Problem description:
Copy the data exactly, keeping every line intact.

Supplied material:
==*==
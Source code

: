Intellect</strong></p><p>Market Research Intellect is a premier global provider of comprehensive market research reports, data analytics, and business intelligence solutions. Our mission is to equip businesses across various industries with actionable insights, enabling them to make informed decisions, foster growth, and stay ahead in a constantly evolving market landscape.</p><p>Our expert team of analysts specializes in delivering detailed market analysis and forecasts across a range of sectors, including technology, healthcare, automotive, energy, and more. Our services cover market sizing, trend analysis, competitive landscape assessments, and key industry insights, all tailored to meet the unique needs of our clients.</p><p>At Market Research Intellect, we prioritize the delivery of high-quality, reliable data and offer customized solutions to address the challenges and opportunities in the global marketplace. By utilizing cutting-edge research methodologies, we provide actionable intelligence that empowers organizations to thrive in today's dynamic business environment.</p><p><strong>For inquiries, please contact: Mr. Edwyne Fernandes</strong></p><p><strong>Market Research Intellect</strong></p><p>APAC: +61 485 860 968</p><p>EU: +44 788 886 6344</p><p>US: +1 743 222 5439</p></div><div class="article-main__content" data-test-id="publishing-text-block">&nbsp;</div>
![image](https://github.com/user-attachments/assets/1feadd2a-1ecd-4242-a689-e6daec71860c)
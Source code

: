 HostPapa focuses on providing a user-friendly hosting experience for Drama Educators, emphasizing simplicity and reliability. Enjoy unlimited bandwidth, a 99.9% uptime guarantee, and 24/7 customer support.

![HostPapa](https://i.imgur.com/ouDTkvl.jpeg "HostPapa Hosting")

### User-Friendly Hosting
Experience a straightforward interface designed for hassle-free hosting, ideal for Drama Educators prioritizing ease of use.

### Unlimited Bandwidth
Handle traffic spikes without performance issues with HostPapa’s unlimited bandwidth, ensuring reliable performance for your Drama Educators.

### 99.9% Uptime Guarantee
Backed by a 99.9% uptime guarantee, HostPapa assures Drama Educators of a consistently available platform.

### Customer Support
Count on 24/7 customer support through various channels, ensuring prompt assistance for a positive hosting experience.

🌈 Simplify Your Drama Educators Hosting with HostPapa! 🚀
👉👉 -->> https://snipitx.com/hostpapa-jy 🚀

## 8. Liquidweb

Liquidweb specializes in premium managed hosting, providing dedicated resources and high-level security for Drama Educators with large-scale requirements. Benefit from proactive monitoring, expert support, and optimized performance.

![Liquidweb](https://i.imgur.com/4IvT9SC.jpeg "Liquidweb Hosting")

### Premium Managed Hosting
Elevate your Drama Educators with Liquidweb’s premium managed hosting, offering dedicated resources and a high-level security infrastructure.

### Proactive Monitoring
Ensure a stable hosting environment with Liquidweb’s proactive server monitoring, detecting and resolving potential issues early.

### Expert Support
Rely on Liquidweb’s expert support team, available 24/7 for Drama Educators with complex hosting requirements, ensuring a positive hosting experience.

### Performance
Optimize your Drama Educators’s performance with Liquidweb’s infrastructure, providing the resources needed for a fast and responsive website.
==*==
Written solution:
Source code

:Intellect</strong></p><p>Market Research Intellect is a premier global provider of comprehensive market research reports, data analytics, and business intelligence solutions. Our mission is to equip businesses across various industries with actionable insights, enabling them to make informed decisions, foster growth, and stay ahead in a constantly evolving market landscape.</p><p>Our expert team of analysts specializes in delivering detailed market analysis and forecasts across a range of sectors, including technology, healthcare, automotive, energy, and more. Our services cover market sizing, trend analysis, competitive landscape assessments, and key industry insights, all tailored to meet the unique needs of our clients.</p><p>At Market Research Intellect, we prioritize the delivery of high-quality, reliable data and offer customized solutions to address the challenges and opportunities in the global marketplace. By utilizing cutting-edge research methodologies, we provide actionable intelligence that empowers organizations to thrive in today's dynamic business environment.</p><p><strong>For inquiries, please contact: Mr. Edwyne Fernandes</strong></p><p><strong>Market Research Intellect</strong></p><p>APAC: +61 485 860 968</p><p>EU: +44 788 886 6344</p><p>US: +1 743 222 5439</p></div><div class="article-main__content" data-test-id="publishing-text-block">&nbsp;</div>
![image](https://github.com/user-attachments/assets/1feadd2a-1ecd-4242-a689-e6daec71860c)
Source code

: HostPapa focuses on providing a user-friendly hosting experience for Drama Educators, emphasizing simplicity and reliability. Enjoy unlimited bandwidth, a 99.9% uptime guarantee, and 24/7 customer support.

![HostPapa](https://i.imgur.com/ouDTkvl.jpeg "HostPapa Hosting")

### User-Friendly Hosting
Experience a straightforward interface designed for hassle-free hosting, ideal for Drama Educators prioritizing ease of use.

### Unlimited Bandwidth
Handle traffic spikes without performance issues with HostPapa’s unlimited bandwidth, ensuring reliable performance for your Drama Educators.

### 99.9% Uptime Guarantee
Backed by a 99.9% uptime guarantee, HostPapa assures Drama Educators of a consistently available platform.

### Customer Support
Count on 24/7 customer support through various channels, ensuring prompt assistance for a positive hosting experience.

🌈 Simplify Your Drama Educators Hosting with HostPapa! 🚀
👉👉 -->> https://snipitx.com/hostpapa-jy 🚀

## 8. Liquidweb

Liquidweb specializes in premium managed hosting, providing dedicated resources and high-level security for Drama Educators with large-scale requirements. Benefit from proactive monitoring, expert support, and optimized performance.

![Liquidweb](https://i.imgur.com/4IvT9SC.jpeg "Liquidweb Hosting")

### Premium Managed Hosting
Elevate your Drama Educators with Liquidweb’s premium managed hosting, offering dedicated resources and a high-level security infrastructure.

### Proactive Monitoring
Ensure a stable hosting environment with Liquidweb’s proactive server monitoring, detecting and resolving potential issues early.

### Expert Support
Rely on Liquidweb’s expert support team, available 24/7 for Drama Educators with complex hosting requirements, ensuring a positive hosting experience.

### Performance
Optimize your Drama Educators’s performance with Liquidweb’s infrastructure, providing the resources needed for a fast and responsive website.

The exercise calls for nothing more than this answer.